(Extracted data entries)
========================================================================

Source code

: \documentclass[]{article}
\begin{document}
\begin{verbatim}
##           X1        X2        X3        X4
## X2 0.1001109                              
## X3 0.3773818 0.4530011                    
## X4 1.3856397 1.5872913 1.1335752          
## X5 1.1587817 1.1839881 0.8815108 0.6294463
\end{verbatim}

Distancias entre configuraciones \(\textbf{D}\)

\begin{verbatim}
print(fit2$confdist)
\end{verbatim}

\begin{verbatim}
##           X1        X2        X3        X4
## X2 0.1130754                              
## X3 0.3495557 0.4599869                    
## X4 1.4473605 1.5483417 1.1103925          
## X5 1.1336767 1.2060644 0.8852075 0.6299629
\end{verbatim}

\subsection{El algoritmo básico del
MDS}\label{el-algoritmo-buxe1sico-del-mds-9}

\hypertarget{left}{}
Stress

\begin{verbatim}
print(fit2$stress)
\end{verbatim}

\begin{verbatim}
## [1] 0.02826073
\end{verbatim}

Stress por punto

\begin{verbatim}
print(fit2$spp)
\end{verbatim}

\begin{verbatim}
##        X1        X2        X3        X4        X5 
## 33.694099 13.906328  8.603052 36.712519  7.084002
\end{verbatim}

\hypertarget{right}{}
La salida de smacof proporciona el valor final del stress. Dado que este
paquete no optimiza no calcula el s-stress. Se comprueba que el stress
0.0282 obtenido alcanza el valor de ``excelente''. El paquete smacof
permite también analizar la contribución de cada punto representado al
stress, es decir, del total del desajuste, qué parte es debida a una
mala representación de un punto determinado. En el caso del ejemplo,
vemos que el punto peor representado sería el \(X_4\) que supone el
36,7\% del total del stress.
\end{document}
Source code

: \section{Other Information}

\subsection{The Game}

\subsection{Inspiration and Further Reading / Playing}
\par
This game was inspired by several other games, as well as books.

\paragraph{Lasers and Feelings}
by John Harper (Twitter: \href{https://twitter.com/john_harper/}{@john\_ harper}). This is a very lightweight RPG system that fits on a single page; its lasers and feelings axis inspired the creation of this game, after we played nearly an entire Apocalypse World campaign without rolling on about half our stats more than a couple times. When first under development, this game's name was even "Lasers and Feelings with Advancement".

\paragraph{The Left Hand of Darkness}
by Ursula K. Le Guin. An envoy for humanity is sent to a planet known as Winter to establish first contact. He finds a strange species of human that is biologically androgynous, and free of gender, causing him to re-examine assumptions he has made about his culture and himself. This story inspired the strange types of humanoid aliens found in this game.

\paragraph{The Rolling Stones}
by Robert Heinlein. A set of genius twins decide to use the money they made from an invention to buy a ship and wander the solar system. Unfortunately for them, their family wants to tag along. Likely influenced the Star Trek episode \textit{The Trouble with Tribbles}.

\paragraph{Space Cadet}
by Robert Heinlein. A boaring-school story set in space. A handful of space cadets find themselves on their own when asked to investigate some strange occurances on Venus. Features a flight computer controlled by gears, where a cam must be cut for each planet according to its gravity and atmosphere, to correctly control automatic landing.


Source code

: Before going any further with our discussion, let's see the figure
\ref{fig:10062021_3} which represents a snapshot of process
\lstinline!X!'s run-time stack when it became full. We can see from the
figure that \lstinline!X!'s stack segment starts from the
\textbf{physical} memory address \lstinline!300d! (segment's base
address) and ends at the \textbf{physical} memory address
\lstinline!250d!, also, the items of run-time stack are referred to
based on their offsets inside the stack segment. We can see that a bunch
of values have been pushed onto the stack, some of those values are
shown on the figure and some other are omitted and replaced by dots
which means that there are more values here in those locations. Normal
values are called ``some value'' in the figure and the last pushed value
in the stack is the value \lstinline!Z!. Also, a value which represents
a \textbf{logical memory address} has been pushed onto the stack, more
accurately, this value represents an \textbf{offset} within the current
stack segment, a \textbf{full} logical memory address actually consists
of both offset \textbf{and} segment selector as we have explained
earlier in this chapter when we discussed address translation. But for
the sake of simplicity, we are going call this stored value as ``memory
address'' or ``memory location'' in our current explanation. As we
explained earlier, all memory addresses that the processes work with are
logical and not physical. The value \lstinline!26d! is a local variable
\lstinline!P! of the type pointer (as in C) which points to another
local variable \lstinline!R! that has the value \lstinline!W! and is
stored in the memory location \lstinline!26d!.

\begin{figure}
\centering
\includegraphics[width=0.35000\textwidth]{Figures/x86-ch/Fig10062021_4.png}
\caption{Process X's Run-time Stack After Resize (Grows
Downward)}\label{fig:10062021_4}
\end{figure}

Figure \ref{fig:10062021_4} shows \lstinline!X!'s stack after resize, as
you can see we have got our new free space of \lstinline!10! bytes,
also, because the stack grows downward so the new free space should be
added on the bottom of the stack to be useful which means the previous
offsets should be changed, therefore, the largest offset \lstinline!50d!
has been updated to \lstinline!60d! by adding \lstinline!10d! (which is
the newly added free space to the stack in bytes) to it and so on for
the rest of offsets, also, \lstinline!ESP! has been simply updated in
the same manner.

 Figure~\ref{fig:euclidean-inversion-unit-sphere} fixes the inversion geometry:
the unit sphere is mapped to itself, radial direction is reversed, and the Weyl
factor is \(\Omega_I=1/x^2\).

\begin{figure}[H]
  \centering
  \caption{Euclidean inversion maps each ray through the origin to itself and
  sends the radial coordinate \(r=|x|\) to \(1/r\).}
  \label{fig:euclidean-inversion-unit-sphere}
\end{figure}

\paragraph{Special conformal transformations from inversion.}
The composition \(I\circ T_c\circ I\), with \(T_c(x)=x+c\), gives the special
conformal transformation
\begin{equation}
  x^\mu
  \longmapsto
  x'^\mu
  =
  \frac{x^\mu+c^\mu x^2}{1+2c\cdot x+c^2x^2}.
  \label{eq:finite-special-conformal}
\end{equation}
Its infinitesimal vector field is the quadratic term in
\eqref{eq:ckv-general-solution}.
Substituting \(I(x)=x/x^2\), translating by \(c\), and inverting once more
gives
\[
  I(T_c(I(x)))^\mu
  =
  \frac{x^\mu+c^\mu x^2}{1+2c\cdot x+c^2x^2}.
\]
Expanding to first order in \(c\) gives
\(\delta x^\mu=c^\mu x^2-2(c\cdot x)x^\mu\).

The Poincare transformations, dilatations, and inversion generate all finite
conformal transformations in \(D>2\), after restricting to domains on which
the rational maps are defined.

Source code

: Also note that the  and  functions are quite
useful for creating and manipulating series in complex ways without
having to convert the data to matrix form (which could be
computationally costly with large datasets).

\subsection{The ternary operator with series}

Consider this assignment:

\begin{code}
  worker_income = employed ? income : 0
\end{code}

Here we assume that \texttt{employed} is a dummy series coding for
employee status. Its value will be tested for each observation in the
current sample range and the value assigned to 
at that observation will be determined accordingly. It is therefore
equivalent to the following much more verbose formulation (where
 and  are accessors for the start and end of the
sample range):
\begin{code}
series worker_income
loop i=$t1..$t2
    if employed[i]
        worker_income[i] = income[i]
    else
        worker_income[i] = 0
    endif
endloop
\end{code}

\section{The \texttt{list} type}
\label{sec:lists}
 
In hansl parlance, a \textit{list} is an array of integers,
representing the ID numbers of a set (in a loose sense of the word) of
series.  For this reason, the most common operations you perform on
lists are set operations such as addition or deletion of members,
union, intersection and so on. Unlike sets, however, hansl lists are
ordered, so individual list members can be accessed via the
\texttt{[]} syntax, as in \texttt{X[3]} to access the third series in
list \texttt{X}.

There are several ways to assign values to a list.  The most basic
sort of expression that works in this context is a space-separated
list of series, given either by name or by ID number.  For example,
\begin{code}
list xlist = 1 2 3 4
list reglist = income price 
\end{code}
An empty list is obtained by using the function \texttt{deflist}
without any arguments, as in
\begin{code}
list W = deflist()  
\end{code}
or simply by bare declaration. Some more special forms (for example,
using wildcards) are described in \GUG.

========================================================================

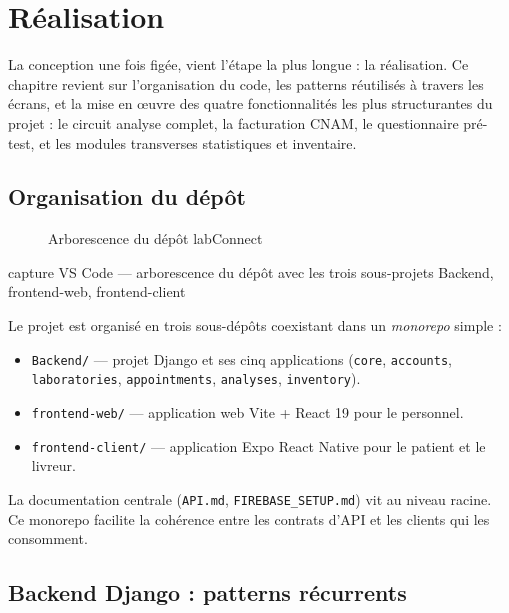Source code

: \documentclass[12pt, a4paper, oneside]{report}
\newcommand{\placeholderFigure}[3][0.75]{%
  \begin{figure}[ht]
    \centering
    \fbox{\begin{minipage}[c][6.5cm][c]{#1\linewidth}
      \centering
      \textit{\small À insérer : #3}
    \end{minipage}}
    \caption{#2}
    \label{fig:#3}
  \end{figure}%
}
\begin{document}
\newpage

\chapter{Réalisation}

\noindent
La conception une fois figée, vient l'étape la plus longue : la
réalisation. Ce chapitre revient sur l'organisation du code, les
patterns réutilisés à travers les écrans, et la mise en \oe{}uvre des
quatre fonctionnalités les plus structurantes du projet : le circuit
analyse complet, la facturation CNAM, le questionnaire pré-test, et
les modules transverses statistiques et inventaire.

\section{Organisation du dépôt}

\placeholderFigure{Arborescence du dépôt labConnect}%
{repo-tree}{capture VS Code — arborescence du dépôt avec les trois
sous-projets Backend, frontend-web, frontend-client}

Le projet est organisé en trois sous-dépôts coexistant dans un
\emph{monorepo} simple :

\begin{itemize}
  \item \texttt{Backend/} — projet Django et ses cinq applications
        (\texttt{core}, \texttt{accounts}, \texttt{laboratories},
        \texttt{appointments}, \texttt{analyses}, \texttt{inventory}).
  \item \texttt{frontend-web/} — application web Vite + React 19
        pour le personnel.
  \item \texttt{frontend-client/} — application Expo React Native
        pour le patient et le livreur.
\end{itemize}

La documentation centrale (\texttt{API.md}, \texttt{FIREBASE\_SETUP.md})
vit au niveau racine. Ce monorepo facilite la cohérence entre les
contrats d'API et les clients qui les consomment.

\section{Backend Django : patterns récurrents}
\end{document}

========================================================================

Set down, unchanged, only those lines above that fall between the line with "ordered, so individual" and the line with "using wildcards) are described in \GUG.", the two end lines included.

◆ **Written solution**:
ordered, so individual list members can be accessed via the
\texttt{[]} syntax, as in \texttt{X[3]} to access the third series in
list \texttt{X}.

There are several ways to assign values to a list.  The most basic
sort of expression that works in this context is a space-separated
list of series, given either by name or by ID number.  For example,
\begin{code}
list xlist = 1 2 3 4
list reglist = income price 
\end{code}
An empty list is obtained by using the function \texttt{deflist}
without any arguments, as in
\begin{code}
list W = deflist()  
\end{code}
or simply by bare declaration. Some more special forms (for example,
using wildcards) are described in \GUG.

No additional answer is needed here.